If $G\cong A_4=\langle a,b:a^2=b^3={\left(ab\right)}^3=1\rangle$, then $g\in \{a,ba{b}^2,b^{2}ab\}$ and $\left|H\right|=2,3,4$. If $\left|H\right|=2$, then $H=\langle a\rangle$, $\langle ba{b}^2\rangle$ or $\langle b^{2}ab\rangle$. If $H=\langle g\rangle$, then ${\Delta }_{H,A_4}^g$ is a star graph because $[g,x]\ne g$ for all $x\in G\backslash H$ and hence a tree; otherwise, ${\Delta }_{H,A_4}^g$ is not a tree as shown in Figure 1, Figure 2, Figure 3, Figure 4, Figure 5 and Figure 6. If $\left|H\right|=3$, then $H=\langle x\rangle$, where $x=b,ab,ba,aba$ or their inverses. We have $[x,x^{-1}]=1$, $[x,g]\ne g$ and $[x^{-1},g]\ne g$. Therefore, x, $x^{-1}$ and g make a triangle for each such subgroup in the graph ${\Delta }_{H,A_4}^g$. If $\left|H\right|=4$, then $H=\{1,a,ba{b}^2,b^{2}ab\}$. Since H is abelian, the vertices a, $ba{b}^2$ and $b^{2}ab$ make a triangle in the graph ${\Delta }_{H,A_4}^g$.

Case 2:$g^2\ne 1$

In this case, $G\cong D_6$, $D_{10}$, $D_{12}$ or $Q_{12}$.

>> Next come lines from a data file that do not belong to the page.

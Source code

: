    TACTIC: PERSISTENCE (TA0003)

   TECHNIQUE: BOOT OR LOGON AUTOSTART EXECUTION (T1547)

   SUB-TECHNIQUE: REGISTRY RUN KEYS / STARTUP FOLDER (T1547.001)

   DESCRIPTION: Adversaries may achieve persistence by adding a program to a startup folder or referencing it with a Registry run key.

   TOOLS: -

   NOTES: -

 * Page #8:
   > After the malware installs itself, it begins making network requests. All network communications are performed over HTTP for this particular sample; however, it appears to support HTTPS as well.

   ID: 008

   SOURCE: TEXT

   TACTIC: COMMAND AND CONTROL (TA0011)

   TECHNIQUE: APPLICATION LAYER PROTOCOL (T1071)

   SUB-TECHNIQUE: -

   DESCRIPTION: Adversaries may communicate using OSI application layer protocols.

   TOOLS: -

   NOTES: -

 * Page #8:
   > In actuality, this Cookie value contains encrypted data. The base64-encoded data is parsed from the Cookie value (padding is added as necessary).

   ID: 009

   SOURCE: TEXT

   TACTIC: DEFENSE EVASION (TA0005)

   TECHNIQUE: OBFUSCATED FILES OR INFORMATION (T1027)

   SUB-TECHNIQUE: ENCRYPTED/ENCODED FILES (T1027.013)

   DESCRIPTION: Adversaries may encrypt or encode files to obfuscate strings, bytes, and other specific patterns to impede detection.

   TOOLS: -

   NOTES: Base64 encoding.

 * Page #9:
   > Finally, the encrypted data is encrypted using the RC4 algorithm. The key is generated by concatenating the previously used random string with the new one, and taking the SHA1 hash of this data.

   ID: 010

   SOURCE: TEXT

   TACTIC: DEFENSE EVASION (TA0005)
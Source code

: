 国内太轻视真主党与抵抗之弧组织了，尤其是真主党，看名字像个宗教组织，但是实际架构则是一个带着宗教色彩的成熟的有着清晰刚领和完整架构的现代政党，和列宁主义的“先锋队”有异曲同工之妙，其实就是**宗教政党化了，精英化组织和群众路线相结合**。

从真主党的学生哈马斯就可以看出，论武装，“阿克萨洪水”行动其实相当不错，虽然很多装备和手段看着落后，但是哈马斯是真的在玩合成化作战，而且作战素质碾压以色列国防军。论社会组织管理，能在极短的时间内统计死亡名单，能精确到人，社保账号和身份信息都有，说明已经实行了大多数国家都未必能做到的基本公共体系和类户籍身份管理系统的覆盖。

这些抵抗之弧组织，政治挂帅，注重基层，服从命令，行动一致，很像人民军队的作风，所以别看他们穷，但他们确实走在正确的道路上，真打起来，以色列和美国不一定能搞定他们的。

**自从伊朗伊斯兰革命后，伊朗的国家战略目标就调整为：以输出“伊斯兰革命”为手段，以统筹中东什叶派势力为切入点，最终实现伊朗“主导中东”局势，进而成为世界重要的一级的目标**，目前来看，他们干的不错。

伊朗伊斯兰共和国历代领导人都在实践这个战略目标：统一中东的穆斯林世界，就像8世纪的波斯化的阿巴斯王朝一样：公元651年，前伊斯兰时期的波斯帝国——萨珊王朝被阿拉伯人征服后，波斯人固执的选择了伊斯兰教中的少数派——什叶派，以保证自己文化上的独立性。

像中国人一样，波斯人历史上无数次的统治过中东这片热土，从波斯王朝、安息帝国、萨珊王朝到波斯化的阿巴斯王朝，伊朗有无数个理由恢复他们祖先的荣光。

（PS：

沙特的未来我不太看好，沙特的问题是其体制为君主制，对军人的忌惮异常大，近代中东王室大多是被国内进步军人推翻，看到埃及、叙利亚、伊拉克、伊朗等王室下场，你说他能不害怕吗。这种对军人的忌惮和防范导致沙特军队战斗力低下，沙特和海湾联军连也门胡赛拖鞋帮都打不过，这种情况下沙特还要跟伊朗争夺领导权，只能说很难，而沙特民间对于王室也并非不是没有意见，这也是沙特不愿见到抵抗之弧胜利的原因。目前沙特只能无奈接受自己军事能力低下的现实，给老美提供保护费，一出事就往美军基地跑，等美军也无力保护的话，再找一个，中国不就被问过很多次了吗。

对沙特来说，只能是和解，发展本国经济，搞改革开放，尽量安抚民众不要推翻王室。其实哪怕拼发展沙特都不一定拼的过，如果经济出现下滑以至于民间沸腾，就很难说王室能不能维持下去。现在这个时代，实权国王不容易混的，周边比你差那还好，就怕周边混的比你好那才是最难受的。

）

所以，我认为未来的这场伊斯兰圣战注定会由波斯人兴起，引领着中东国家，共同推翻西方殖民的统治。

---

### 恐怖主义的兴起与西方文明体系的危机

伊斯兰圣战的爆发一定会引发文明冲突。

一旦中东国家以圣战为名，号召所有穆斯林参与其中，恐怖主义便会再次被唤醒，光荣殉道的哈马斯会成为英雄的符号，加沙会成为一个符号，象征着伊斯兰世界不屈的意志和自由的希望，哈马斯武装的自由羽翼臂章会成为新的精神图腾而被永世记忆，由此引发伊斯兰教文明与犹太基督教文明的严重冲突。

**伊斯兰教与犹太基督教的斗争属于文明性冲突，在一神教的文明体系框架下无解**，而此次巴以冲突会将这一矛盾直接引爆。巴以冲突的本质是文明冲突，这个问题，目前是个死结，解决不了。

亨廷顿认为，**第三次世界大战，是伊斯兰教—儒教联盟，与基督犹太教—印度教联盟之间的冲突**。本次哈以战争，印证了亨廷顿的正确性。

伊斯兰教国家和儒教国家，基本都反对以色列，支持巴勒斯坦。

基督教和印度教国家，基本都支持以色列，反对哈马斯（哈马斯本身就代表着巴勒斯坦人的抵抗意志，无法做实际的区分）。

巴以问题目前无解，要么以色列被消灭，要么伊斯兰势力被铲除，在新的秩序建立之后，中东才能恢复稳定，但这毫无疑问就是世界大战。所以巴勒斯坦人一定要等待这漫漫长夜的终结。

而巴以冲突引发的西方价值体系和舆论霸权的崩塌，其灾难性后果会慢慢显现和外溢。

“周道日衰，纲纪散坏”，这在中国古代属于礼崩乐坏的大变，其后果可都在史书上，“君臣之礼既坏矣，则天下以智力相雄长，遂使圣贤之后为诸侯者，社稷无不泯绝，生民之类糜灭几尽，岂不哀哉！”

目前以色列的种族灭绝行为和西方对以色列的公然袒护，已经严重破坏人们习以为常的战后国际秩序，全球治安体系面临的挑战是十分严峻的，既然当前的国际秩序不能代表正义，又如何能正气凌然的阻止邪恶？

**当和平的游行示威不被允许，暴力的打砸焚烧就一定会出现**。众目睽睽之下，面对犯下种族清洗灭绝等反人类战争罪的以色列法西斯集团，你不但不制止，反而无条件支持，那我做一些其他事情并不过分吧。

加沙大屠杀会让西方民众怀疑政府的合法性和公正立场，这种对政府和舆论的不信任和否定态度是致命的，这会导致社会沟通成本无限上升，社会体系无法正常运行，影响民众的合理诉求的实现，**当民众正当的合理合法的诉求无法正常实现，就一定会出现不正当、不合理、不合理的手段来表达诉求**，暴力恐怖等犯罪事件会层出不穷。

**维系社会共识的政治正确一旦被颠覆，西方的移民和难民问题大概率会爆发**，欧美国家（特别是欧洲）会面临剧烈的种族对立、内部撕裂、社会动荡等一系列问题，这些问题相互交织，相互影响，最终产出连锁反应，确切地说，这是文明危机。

If $G\cong D_6=\langle a,b:a^3=b^2=1\mathrm{and}ba{b}^{-1}=a^{-1}\rangle$, then $g\in \{a,a^2\}$ and $\left|H\right|=2,3$. We have ${\Delta }_{H,D_6}^a={\Delta }_{H,D_6}^{a^2}$ since $a^{-1}=a^2$. If $\left|H\right|=2$, then $H=\langle x\rangle$, where $x=b,ab$ and $a^{2}b$. We have $[x,y]\in \{g,g^{-1}\}$ for all $y\in G\backslash H$ and so ${\Delta }_{H,D_6}^g$ is an empty graph. If $\left|H\right|=3$, then $H=\{1,a,a^2\}$. In this case, the vertices of $G\backslash H$ remain isolated since, for $y\in G\backslash H$, we have $[a,y],[a^2,y]\in \{g,g^{-1}\}$.

If $G\cong D_{10}=\langle a,b:a^5=b^2=1\mathrm{and}ba{b}^{-1}=a^{-1}\rangle$, then $g\in \{a,a^2,a^3,a^4\}$ and $\left|H\right|=2,5$. We have ${\Delta }_{H,D_{10}}^a={\Delta }_{H,D_{10}}^{a^4}$ and ${\Delta }_{H,D_{10}}^{a^2}={\Delta }_{H,D_{10}}^{a^3}$ since $a^{-1}=a^4$ and ${\left(a^2\right)}^{-1}=a^3$. Suppose that $\left|H\right|=2$. Then, $H=\langle a^{r}b\rangle$, for every integer r such that $1\le r\le 5$. If $g=a$, then for each subgroup H, $a^2$ is an isolated vertex in ${\Delta }_{H,D_{10}}^g$ (since $[a^2,a^{r}b]=a^4$ for every integer r such that $1\le r\le 5$). If $g=a^2$, then for each subgroup H, a is an isolated vertex in ${\Delta }_{H,D_{10}}^g$ (since $[a,a^{r}b]=a^2$ for every integer r such that $1\le r\le 5$). Hence, ${\Delta }_{H,D_{10}}^g$ is disconnected for each g and each subgroup H of order 2. Now, suppose that $\left|H\right|=5$. Then, we have $H=\{1,a,a^2,a^3,a^4\}$. In this case, the vertices a, $a^2$, $a^3$ and $a^4$ make a cycle in ${\Delta }_{H,D_{10}}^g$ for each g as they commute among themselves.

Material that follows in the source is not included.